I find it hard to turn away a patient who needs care. I’m willing to give them a second chance to be part of a respectful therapeutic partnership. Sometimes knowing the types of struggles they’ve had with other physicians enables me to start our relationship off with very clear expectations and goals, thereby eliminating some of the potential conflict at the outset.
Two patients I acquired this way come to mind. One is a chronically ill gentleman with a pretty severe personality disorder. He came to me because his previous doctor had “let me down.”
The list of medications that did not work for his chronic headaches was lengthy, but did not include a narcotic analgesic that was “the only thing” that would work for him. Since he was undergoing evaluation by a neurologist and a treatment plan was being developed, I agreed to temporarily prescribe the narcotic with the understanding that we were moving towards a different long-term management plan.
This worked well for a few weeks.
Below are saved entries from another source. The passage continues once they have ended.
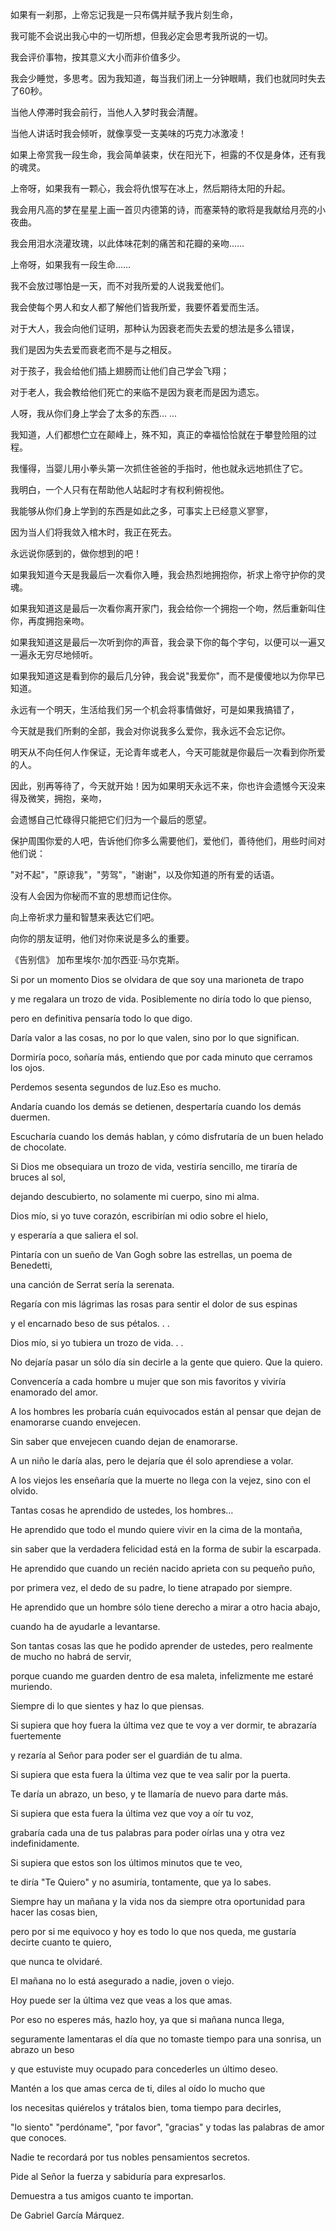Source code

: 
如果有一刹那，上帝忘记我是一只布偶并赋予我片刻生命，

我可能不会说出我心中的一切所想，但我必定会思考我所说的一切。

我会评价事物，按其意义大小而非价值多少。

我会少睡觉，多思考。因为我知道，每当我们闭上一分钟眼睛，我们也就同时失去了60秒。

当他人停滞时我会前行，当他人入梦时我会清醒。

当他人讲话时我会倾听，就像享受一支美味的巧克力冰激凌！

如果上帝赏我一段生命，我会简单装束，伏在阳光下，袒露的不仅是身体，还有我的魂灵。

上帝呀，如果我有一颗心，我会将仇恨写在冰上，然后期待太阳的升起。

我会用凡高的梦在星星上画一首贝内德第的诗，而塞莱特的歌将是我献给月亮的小夜曲。

我会用泪水浇灌玫瑰，以此体味花刺的痛苦和花瓣的亲吻……

上帝呀，如果我有一段生命……

我不会放过哪怕是一天，而不对我所爱的人说我爱他们。

我会使每个男人和女人都了解他们皆我所爱，我要怀着爱而生活。

对于大人，我会向他们证明，那种认为因衰老而失去爱的想法是多么错误，

我们是因为失去爱而衰老而不是与之相反。

对于孩子，我会给他们插上翅膀而让他们自己学会飞翔；

对于老人，我会教给他们死亡的来临不是因为衰老而是因为遗忘。

人呀，我从你们身上学会了太多的东西... ...

我知道，人们都想伫立在颠峰上，殊不知，真正的幸福恰恰就在于攀登险阻的过程。

我懂得，当婴儿用小拳头第一次抓住爸爸的手指时，他也就永远地抓住了它。

我明白，一个人只有在帮助他人站起时才有权利俯视他。

我能够从你们身上学到的东西是如此之多，可事实上已经意义寥寥，

因为当人们将我敛入棺木时，我正在死去。

永远说你感到的，做你想到的吧！

如果我知道今天是我最后一次看你入睡，我会热烈地拥抱你，祈求上帝守护你的灵魂。

如果我知道这是最后一次看你离开家门，我会给你一个拥抱一个吻，然后重新叫住你，再度拥抱亲吻。

如果我知道这是最后一次听到你的声音，我会录下你的每个字句，以便可以一遍又一遍永无穷尽地倾听。

如果我知道这是看到你的最后几分钟，我会说"我爱你"，而不是傻傻地以为你早已知道。

永远有一个明天，生活给我们另一个机会将事情做好，可是如果我搞错了，

今天就是我们所剩的全部，我会对你说我多么爱你，我永远不会忘记你。

明天从不向任何人作保证，无论青年或老人，今天可能就是你最后一次看到你所爱的人。

因此，别再等待了，今天就开始！因为如果明天永远不来，你也许会遗憾今天没来得及微笑，拥抱，亲吻，

会遗憾自己忙碌得只能把它们归为一个最后的愿望。

保护周围你爱的人吧，告诉他们你多么需要他们，爱他们，善待他们，用些时间对他们说：

"对不起"，"原谅我"，"劳驾"，"谢谢"，以及你知道的所有爱的话语。

没有人会因为你秘而不宣的思想而记住你。

向上帝祈求力量和智慧来表达它们吧。

向你的朋友证明，他们对你来说是多么的重要。

《告别信》
加布里埃尔·加尔西亚·马尔克斯。

Si por un momento Dios se olvidara de que soy una marioneta de trapo 

y me regalara un trozo de vida. Posiblemente no diría todo lo que pienso, 

pero en definitiva pensaría todo lo que digo.

Daría valor a las cosas, no por lo que valen, sino por lo que significan.

Dormiría poco, soñaría más, entiendo que por cada minuto que cerramos los ojos. 

Perdemos sesenta segundos de luz.Eso es mucho.

Andaría cuando los demás se detienen, despertaría cuando los demás duermen.

Escucharía cuando los demás hablan, y cómo disfrutaría de un buen helado de chocolate.

Si Dios me obsequiara un trozo de vida, vestiría sencillo, me tiraría de bruces al sol, 

dejando descubierto, no solamente mi cuerpo, sino mi alma.

Dios mío, si yo tuve corazón, escribirían mi odio sobre el hielo, 

y esperaría a que saliera el sol.

Pintaría con un sueño de Van Gogh sobre las estrellas, un poema de Benedetti, 

una canción de Serrat sería la serenata.

Regaría con mis lágrimas las rosas para sentir el dolor de sus espinas 

y el encarnado beso de sus pétalos. . .

Dios mío, si yo tubiera un trozo de vida. . .

No dejaría pasar un sólo día sin decirle a la gente que quiero. Que la quiero.

Convencería a cada hombre u mujer que son mis favoritos y viviría enamorado del amor.

A los hombres les probaría cuán equivocados están al pensar que dejan de enamorarse cuando envejecen. 

Sin saber que envejecen cuando dejan de enamorarse.

A un niño le daría alas, pero le dejaría que él solo aprendiese a volar. 

A los viejos les enseñaría que la muerte no llega con la vejez, sino con el olvido.

Tantas cosas he aprendido de ustedes, los hombres…

He aprendido que todo el mundo quiere vivir en la cima de la montaña, 

sin saber que la verdadera felicidad está en la forma de subir la escarpada.

He aprendido que cuando un recién nacido aprieta con su pequeño puño, 

por primera vez, el dedo de su padre, lo tiene atrapado por siempre.

He aprendido que un hombre sólo tiene derecho a mirar a otro hacia abajo, 

cuando ha de ayudarle a levantarse.

Son tantas cosas las que he podido aprender de ustedes, pero realmente de mucho no habrá de servir, 

porque cuando me guarden dentro de esa maleta, infelizmente me estaré muriendo.

Siempre di lo que sientes y haz lo que piensas.

Si supiera que hoy fuera la última vez que te voy a ver dormir, te abrazaría fuertemente 

y rezaría al Señor para poder ser el guardián de tu alma.

Si supiera que esta fuera la última vez que te vea salir por la puerta. 

Te daría un abrazo, un beso, y te llamaría de nuevo para darte más.

Si supiera que esta fuera la última vez que voy a oír tu voz, 

grabaría cada una de tus palabras para poder oírlas una y otra vez indefinidamente.

Si supiera que estos son los últimos minutos que te veo, 

te diría "Te Quiero" y no asumiría, tontamente, que ya lo sabes.

Siempre hay un mañana y la vida nos da siempre otra oportunidad para hacer las cosas bien, 

pero por si me equivoco y hoy es todo lo que nos queda, me gustaría decirte cuanto te quiero, 

que nunca te olvidaré.

El mañana no lo está asegurado a nadie, joven o viejo. 

Hoy puede ser la última vez que veas a los que amas.

Por eso no esperes más, hazlo hoy, ya que si mañana nunca llega, 

seguramente lamentaras el día que no tomaste tiempo para una sonrisa, un abrazo un beso 

y que estuviste muy ocupado para concederles un último deseo.

Mantén a los que amas cerca de ti, diles al oído lo mucho que 

los necesitas quiérelos y trátalos bien, toma tiempo para decirles, 

"lo siento" "perdóname", "por favor", "gracias" y todas las palabras de amor que conoces.

Nadie te recordará por tus nobles pensamientos secretos.

Pide al Señor la fuerza y sabiduría para expresarlos.

Demuestra a tus amigos cuanto te importan.

<Carta de despedida.>
De Gabriel García Márquez.

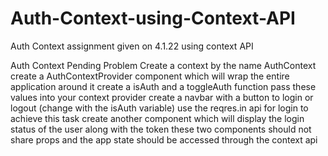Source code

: # Auth-Context-using-Context-API
Auth Context assignment given on 4.1.22 using context API


Auth Context Pending
Problem
Create a context by the name AuthContext
create a AuthContextProvider component which will wrap the entire application around it
create a isAuth and a toggleAuth function
pass these values into your context provider
create a navbar with a button to login or logout (change with the isAuth variable)
use the reqres.in api for login to achieve this task
create another component which will display the login status of the user along with the token
these two components should not share props and the app state should be accessed through the context api
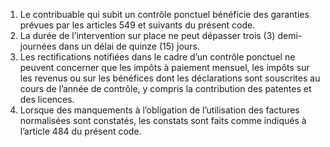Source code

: 1) Le contribuable qui subit un contrôle ponctuel bénéficie des garanties prévues par les articles 549 et suivants du présent code.
2) La durée de l’intervention sur place ne peut dépasser trois (3) demi-journées dans
un délai de quinze (15) jours.
3) Les  rectifications  notifiées  dans  le  cadre  d’un  contrôle  ponctuel  ne  peuvent
concerner  que  les  impôts  à  paiement  mensuel,  les  impôts  sur  les  revenus  ou  sur  les bénéfices dont les déclarations sont souscrites au cours de l’année de contrôle, y compris la contribution des patentes et des licences.
4) Lorsque des manquements à l’obligation de l’utilisation des factures normalisées
sont constatés, les constats sont faits comme indiqués à l’article 484 du présent code.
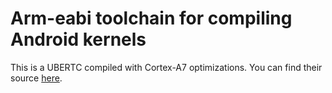 # Arm-eabi toolchain for compiling Android kernels

This is a UBERTC compiled with Cortex-A7 optimizations.
You can find their source [here](https://github.com/UBERTC).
But, eventually, he requested more and more and was willing to do less and less. He started triangulating the ER doctor and me or me and his psychiatrist. I imagine that our relationship is on rocky ground and that he will soon find another physician who may understand him better.
Alternatively, a young woman who is on a large dose of a stimulant medication for her attention deficit disorder was fired by her previous doctor for frequent requests for early refills and replacements for lost prescriptions. I agreed to meet with her to see if we could develop a mutually acceptable treatment plan — one which did not include me prescribing any controlled substances. She was pleasant, spun a tale of woe that partially explained her difficulties with the previous physician, and was quite agreeable to leaving the stimulant prescribing to her psychiatrist. At the conclusion of the visit we had drafted a three-point treatment agreement.
Smiling, she happily accepted this, although she did request a one-week supply of her medication “just until I can see the psychiatrist.” I declined, but she still came back for her follow up visits. At the end of my visit with her recently, she remarked, “I really appreciate you. You’re the best doctor I’ve ever had.” And she didn’t even ask for anything!
We all need one more chance sometimes. It’s something I extend to my kids frequently, my husband, but probably not frequently enough and something I ask others to extend to me.